しっかりしたヴィジョンのもと、新しいブラウン・カープが動き出そうと
しています。
戦力的には「言われているほど悪くない」というのがブラウン監督の考えのようですが、ここ数年のカープを見ているファンの一人としてはやはり他のチームに比べて投手力、守備力の差を感じるのは事実です。
ただ、ブラウン監督のいうとおり、メンタル面で肝心な時にチャンスを潰すというところを昨シーズン、何度も見ているだけに、意識改革が進めば昨年より上位にいける力はあると感じます。

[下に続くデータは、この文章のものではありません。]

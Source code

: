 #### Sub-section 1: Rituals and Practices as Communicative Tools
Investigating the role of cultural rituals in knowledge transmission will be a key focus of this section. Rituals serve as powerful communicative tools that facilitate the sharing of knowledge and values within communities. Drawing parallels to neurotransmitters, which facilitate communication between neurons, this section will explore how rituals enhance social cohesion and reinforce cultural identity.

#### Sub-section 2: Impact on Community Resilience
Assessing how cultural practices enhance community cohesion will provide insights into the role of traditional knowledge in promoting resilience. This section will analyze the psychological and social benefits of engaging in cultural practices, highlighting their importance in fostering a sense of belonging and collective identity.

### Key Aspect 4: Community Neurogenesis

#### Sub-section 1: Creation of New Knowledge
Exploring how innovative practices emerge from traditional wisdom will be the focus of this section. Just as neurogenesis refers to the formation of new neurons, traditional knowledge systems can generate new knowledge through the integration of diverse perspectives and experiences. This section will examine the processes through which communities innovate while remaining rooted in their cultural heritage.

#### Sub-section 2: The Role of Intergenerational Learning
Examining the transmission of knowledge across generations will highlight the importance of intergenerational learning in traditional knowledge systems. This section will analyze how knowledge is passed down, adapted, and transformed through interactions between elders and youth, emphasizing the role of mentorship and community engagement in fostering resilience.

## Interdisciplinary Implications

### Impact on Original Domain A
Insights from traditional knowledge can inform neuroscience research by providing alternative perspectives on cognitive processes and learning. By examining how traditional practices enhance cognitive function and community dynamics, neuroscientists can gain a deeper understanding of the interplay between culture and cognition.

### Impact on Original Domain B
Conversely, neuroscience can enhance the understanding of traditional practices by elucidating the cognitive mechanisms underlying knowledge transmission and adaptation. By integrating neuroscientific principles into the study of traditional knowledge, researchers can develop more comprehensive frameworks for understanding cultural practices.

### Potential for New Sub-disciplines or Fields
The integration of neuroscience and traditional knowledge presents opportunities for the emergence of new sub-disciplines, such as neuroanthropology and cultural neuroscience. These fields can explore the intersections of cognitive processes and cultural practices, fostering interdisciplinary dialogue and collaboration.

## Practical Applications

というか、どんなに悪くとも最下位にいるような戦力ではないと正直思います。
なにしろ最多勝投手と本塁打王がいるんですから。

とにかく早い時期からチームのあり方を見据えて確固とした意識の
もと、チームを再編しようとする様子が窺え、好感が持てます。
さすがは3A優勝監督だと思います。

他のチームのことはさておき、今年もカープを応援していきたいと
思います。今年もよろしくお願いいたします。